Thailand’s Water Wisdom: Sugarcane’s 30x Edge Over Rice

In the heart of central Thailand, where the Chao Phraya River weaves through fertile plains, a quiet revolution is underway—not in the fields themselves, but in how we measure what sustains them. For decades, farmers, policymakers, and investors have chased the same goal: more crop per drop. But as water becomes scarcer and competition for land intensifies, a new way of thinking is needed—one that doesn’t just grow more food, but grows it *smarter*.

Thunwadee Tachapattaworakul Suksaroj, a researcher at the ASEAN Institute for Health Development at Mahidol University, has spent years digging into the numbers behind Thailand’s three economic giants: rice, sugarcane, and cassava.

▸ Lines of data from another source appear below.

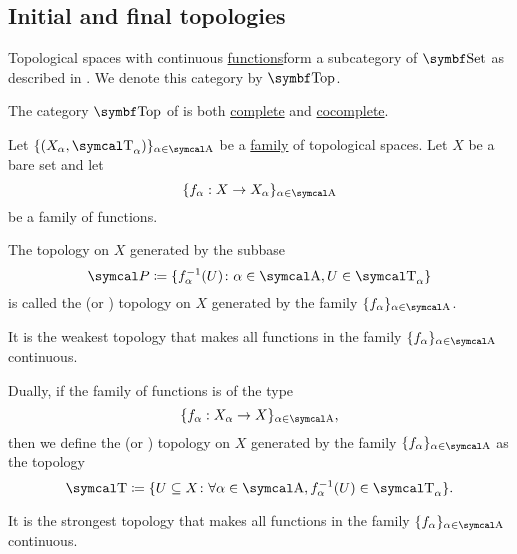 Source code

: \subsection{Initial and final topologies}\label{subsec:initial_final_topologies}

\begin{definition}\label{def:category_of_topological_spaces}
  Topological spaces with continuous \hyperref[def:global_continuity]{functions}form a subcategory of \( \Cat{Set} \) as described in . We denote this category by \( \Cat{Top} \).
\end{definition}

\begin{theorem}\label{thm:top_complete_cocomplete}
  The category \( \Cat{Top} \) of is both \hyperref[def:categorical_limit]{complete} and \hyperref[def:categorical_colimit]{cocomplete}.
\end{theorem}

\begin{definition}\label{def:initial_topology}\cite{nLab:top}
  Let \( \{ (X_\al, \CT_\al) \}_{\al \in \CA} \) be a \hyperref[def:indexed_family]{family} of topological spaces. Let \( X \) be a bare set and let
  \begin{equation*}
    \{ f_\al: X \to X_\al \}_{\al \in \CA}
  \end{equation*}
  be a family of functions.

  The topology on \( X \) generated by the subbase
  \begin{equation*}
    \Cal{P} \coloneqq \{ f_\al^{-1}(U) \colon \al \in \CA, U \in \CT_\al \}
  \end{equation*}
  is called the  (or ) topology on \( X \) generated by the family \( \{ f_\al \}_{\al \in \CA} \).

  It is the weakest topology that makes all functions in the family \( \{ f_\al \}_{\al \in \CA} \) continuous.
\end{definition}

\begin{definition}\label{def:final_topology}\cite{nLab:top}
  Dually, if the family of functions is of the type
  \begin{equation*}
    \{ f_\al: X_\al \to X \}_{\al \in \CA},
  \end{equation*}
  then we define the  (or ) topology on \( X \) generated by the family \( \{ f_\al \}_{\al \in \CA} \) as the topology
  \begin{equation*}
    \CT \coloneqq \{ U \subseteq X \colon \forall \al \in \CA, f_\al^{-1}(U) \in \CT_\al \}.
  \end{equation*}

  It is the strongest topology that makes all functions in the family \( \{ f_\al \}_{\al \in \CA} \) continuous.
\end{definition}

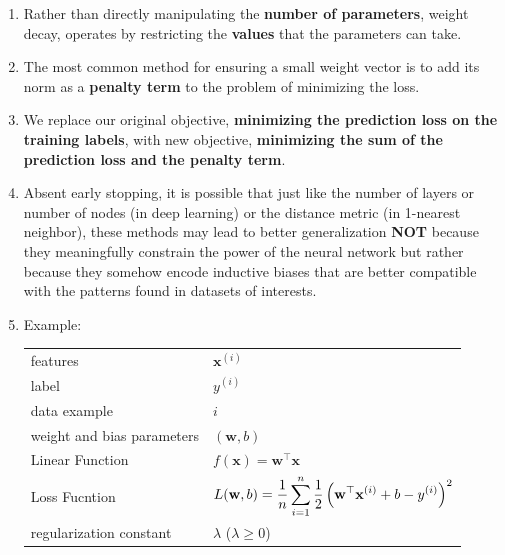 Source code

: \begin{enumerate}[itemsep=0.2cm]
    \item Rather than directly manipulating the \textbf{number of parameters}, weight decay, operates by restricting the \textbf{values} that the parameters can take.

    \item The most common method for ensuring a small weight vector is to add its norm as a \textbf{penalty term} to the problem of minimizing the loss.

    \item We replace our original objective, \textbf{minimizing the prediction loss on the training labels}, with new objective, \textbf{minimizing the sum of the prediction loss and the penalty term}.

    \item Absent early stopping, it is possible that just like the number of layers or number of nodes (in deep learning) or the distance metric (in 1-nearest neighbor), these methods may lead to better generalization \textbf{NOT} because they meaningfully constrain the power of the neural network but rather because they somehow encode inductive biases that are better compatible with the patterns found in datasets of interests. 

    \item Example:
    \begin{customTableWrapper}{2}
        \begin{table}[H]
            \centering
            \begin{tabular}{l l}
                features & $\mathbf{x}^{(i)}$ \\

                label & $y^{(i)}$ \\

                data example & $i$ \\

                weight and bias parameters & $(\mathbf{w}, b)$ \\
            
                Linear Function & $f(\mathbf{x}) = \mathbf{w}^\top \mathbf{x}$ \\
    
                Loss Fucntion & $L(\mathbf{w}, b) = \dfrac{1}{n}\displaystyle\sum_{i=1}^n \dfrac{1}{2}\left(\mathbf{w}^\top \mathbf{x}^{(i)} + b - y^{(i)}\right)^2$ \\

                regularization constant & $\lambda$ ($\lambda \geq 0$)\\


\end{tabular}
\end{table}
\end{customTableWrapper}
\end{enumerate}
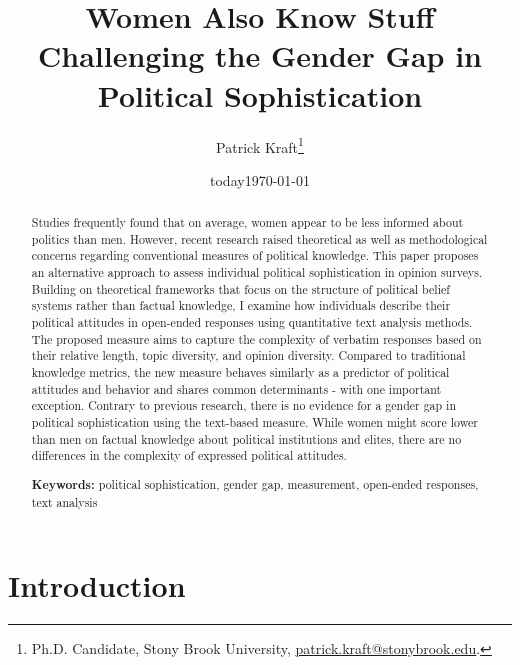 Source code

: \documentclass[12pt]{article}
\author{Patrick Kraft\footnote{Ph.D. Candidate, Stony Brook University, \href{mailto:patrick.kraft@stonybrook.edu}{patrick.kraft@stonybrook.edu}.
}}
\date{today}
\title{Women Also Know Stuff\\
\large{Challenging the Gender Gap in Political Sophistication}}
\date{\today}
\begin{document}
\maketitle\doublespacing\thispagestyle{empty}

\begin{abstract}\singlespacing
Studies frequently found that on average, women appear to be less informed about politics than men. However, recent research raised theoretical as well as methodological concerns regarding conventional measures of political knowledge. This paper proposes an alternative approach to assess individual political sophistication in opinion surveys. Building on theoretical frameworks that focus on the structure of political belief systems rather than factual knowledge, I examine how individuals describe their political attitudes in open-ended responses using quantitative text analysis methods. The proposed measure aims to capture the complexity of verbatim responses based on their relative length, topic diversity, and opinion diversity. Compared to traditional knowledge metrics, the new measure behaves similarly as a predictor of political attitudes and behavior and shares common determinants - with one important exception. Contrary to previous research, there is no evidence for a gender gap in political sophistication using the text-based measure. While women might score lower than men on factual knowledge about political institutions and elites, there are no differences in the complexity of expressed political attitudes. %

\vspace{\baselineskip}
\noindent \textbf{Keywords:} political sophistication, gender gap, measurement, open-ended responses, text analysis \\

\end{abstract}
\newpage\setcounter{page}{1}


\section*{Introduction}
\end{document}
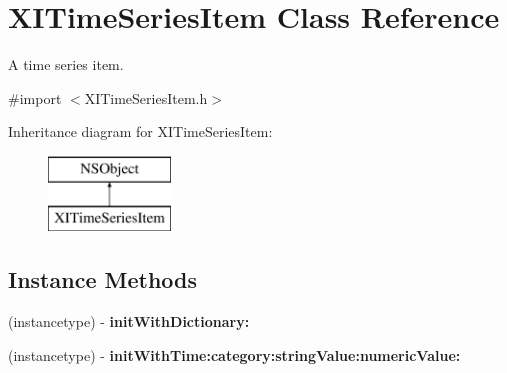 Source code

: \hypertarget{interface_x_i_time_series_item}{}\section{X\+I\+Time\+Series\+Item Class Reference}
\label{interface_x_i_time_series_item}


A time series item.  




{\ttfamily \#import $<$X\+I\+Time\+Series\+Item.\+h$>$}

Inheritance diagram for X\+I\+Time\+Series\+Item\+:\begin{figure}[H]
\begin{center}
\leavevmode
\includegraphics[height=2.000000cm]{interface_x_i_time_series_item}
\end{center}
\end{figure}
\subsection*{Instance Methods}
\begin{DoxyCompactItemize}
\item 
\hypertarget{interface_x_i_time_series_item_a4a0771ae9fa6d549c19fe4cb7e272975}{}\label{interface_x_i_time_series_item_a4a0771ae9fa6d549c19fe4cb7e272975} 
(instancetype) -\/ {\bfseries init\+With\+Dictionary\+:}
\item 
\hypertarget{interface_x_i_time_series_item_a9efaec12739cff8db3035d2ae89c5a66}{}\label{interface_x_i_time_series_item_a9efaec12739cff8db3035d2ae89c5a66} 
(instancetype) -\/ {\bfseries init\+With\+Time\+:category\+:string\+Value\+:numeric\+Value\+:}
\end{DoxyCompactItemize}
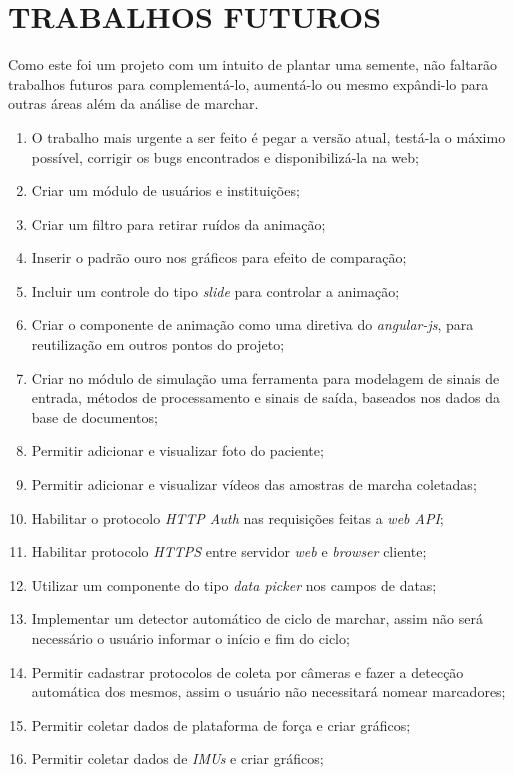 \chapter[TRABALHOS FUTUROS]{\textbf{TRABALHOS FUTUROS}}
Como este foi um projeto com um intuito de plantar uma semente, não faltarão trabalhos futuros para complementá-lo, aumentá-lo ou mesmo expândi-lo para outras áreas além da análise de marchar.
\begin{enumerate}
	\item O trabalho mais urgente a ser feito é pegar a versão atual, testá-la o máximo possível, corrigir os bugs encontrados e disponibilizá-la na web;
	\item Criar um módulo de usuários e instituições;
	\item Criar um filtro para retirar ruídos da animação;
	\item Inserir o padrão ouro nos gráficos para efeito de comparação;
	\item Incluir um controle do tipo \emph{slide} para controlar a animação;
	\item Criar o componente de animação como uma diretiva do \emph{angular-js}, para reutilização em outros pontos do projeto;
	\item Criar no módulo de simulação uma ferramenta para modelagem de sinais de entrada, métodos de processamento e sinais de saída, baseados nos dados da base de documentos;
	\item Permitir adicionar e visualizar foto do paciente;
	\item Permitir adicionar e visualizar vídeos das amostras de marcha coletadas;
	\item Habilitar o protocolo \emph{HTTP Auth} nas requisições feitas a \emph{web API};
	\item Habilitar protocolo \emph{HTTPS} entre servidor \emph{web} e \emph{browser} cliente;
	\item Utilizar um componente do tipo \emph{data picker} nos campos de datas;
	\item Implementar um detector automático de ciclo de marchar, assim não será necessário o usuário informar o início e fim do ciclo;
	\item Permitir cadastrar protocolos de coleta por câmeras e fazer a detecção automática dos mesmos, assim o usuário não necessitará nomear marcadores;
	\item Permitir coletar dados de plataforma de força e criar gráficos;
	\item Permitir coletar dados de \emph{IMUs} e criar gráficos;

\end{enumerate}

Using a decade of data—from 2013 to 2022—and direct conversations with farmers, she and her team built a framework that treats water not just as a resource, but as the *pulse* of agricultural sustainability.

“Water isn’t just something we use—it’s the foundation of everything,” Suksaroj explains. “We wanted to see not just how much water crops consume, but how much value they return per drop—and what happens to the entire system when that balance shifts.”

The results are striking. Sugarcane leads the pack in water productivity—producing 0.010 tons per cubic meter of water, nearly 30 times more efficient than rice at 0.00031 tons/m³. Cassava sits in the middle at 0.004 tons/m³. But it’s not just about volume. Sugarcane also delivers the highest economic water productivity, meaning every liter invested yields the greatest financial return. “That’s not just good farming—that’s smart economics,” Suksaroj notes.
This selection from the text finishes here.